= WHAT TO PRODUCE =
Each line below with the string "cfloat" should be copied.
START DATA EXCERPTS
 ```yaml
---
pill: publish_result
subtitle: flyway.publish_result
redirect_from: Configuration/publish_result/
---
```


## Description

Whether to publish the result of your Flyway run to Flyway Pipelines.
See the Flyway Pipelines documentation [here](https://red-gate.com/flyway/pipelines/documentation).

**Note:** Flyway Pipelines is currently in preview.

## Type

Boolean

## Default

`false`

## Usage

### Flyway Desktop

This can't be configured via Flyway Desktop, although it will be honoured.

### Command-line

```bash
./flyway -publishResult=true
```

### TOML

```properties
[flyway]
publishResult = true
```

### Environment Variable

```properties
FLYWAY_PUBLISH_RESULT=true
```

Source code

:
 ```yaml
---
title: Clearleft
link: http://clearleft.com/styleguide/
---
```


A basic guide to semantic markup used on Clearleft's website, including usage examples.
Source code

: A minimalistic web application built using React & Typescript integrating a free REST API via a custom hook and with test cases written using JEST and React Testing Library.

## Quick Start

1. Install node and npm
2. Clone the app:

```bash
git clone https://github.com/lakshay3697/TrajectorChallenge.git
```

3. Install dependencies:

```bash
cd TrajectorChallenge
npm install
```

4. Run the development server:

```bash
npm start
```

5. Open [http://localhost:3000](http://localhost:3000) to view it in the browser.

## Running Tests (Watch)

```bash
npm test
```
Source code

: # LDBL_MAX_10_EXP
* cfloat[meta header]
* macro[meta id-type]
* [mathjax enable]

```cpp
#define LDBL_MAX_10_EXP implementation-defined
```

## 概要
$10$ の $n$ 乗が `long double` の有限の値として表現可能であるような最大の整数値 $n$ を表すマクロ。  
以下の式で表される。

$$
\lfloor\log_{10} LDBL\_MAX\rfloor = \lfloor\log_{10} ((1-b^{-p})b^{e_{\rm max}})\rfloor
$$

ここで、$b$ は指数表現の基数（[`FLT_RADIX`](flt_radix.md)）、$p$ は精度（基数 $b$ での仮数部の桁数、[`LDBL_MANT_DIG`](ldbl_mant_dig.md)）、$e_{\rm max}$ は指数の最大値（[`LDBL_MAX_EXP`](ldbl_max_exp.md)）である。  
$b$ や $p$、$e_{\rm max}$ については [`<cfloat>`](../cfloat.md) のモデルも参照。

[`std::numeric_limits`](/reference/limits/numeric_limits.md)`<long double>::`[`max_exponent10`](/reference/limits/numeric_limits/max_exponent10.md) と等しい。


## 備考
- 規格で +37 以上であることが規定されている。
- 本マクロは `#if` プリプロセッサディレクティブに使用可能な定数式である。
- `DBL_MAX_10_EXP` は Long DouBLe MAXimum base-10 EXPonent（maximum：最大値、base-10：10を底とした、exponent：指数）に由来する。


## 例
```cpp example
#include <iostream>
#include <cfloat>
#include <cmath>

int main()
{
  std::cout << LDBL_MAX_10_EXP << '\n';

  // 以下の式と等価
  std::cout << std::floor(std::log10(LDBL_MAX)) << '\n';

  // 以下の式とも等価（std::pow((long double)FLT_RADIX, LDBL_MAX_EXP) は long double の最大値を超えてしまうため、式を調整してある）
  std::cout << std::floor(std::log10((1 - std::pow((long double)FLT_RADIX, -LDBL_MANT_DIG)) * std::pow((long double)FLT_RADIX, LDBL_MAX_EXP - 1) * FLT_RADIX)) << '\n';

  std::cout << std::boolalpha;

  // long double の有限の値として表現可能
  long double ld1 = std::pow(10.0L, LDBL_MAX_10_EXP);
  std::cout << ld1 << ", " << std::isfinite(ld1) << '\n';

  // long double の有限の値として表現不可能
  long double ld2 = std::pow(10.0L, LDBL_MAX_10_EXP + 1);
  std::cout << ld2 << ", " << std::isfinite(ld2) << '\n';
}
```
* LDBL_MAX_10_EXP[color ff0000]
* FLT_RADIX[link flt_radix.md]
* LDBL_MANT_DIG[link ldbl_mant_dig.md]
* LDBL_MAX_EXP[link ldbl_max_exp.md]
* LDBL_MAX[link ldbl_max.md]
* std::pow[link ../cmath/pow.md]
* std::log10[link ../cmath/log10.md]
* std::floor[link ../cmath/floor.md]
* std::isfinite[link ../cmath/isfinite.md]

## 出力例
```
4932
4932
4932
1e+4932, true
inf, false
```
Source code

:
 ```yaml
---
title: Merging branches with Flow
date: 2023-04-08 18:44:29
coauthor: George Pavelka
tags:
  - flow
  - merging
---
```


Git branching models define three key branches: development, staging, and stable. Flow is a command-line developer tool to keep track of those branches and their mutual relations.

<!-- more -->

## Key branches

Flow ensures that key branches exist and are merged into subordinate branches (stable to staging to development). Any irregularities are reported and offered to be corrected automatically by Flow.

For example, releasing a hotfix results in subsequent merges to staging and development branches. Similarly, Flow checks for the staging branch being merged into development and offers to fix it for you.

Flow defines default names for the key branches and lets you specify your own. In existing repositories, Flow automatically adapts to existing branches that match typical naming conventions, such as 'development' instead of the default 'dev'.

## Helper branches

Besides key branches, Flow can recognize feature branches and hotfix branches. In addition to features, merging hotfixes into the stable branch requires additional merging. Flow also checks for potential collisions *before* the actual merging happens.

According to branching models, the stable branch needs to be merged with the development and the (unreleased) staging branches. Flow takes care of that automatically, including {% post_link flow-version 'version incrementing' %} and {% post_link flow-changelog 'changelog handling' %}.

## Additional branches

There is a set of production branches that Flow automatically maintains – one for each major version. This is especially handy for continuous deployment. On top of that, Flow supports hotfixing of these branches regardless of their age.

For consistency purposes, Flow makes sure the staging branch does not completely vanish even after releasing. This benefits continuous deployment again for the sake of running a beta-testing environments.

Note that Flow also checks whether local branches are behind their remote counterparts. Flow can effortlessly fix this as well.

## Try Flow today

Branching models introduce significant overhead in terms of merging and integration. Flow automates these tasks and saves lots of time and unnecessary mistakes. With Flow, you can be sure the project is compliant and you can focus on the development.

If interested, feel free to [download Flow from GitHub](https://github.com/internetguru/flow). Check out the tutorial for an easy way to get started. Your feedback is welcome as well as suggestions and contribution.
END DATA EXCERPTS
= EXPECTED ANSWER =
* cfloat[meta header]
$b$ や $p$、$e_{\rm max}$ については [`<cfloat>`](../cfloat.md) のモデルも参照。
#include <cfloat>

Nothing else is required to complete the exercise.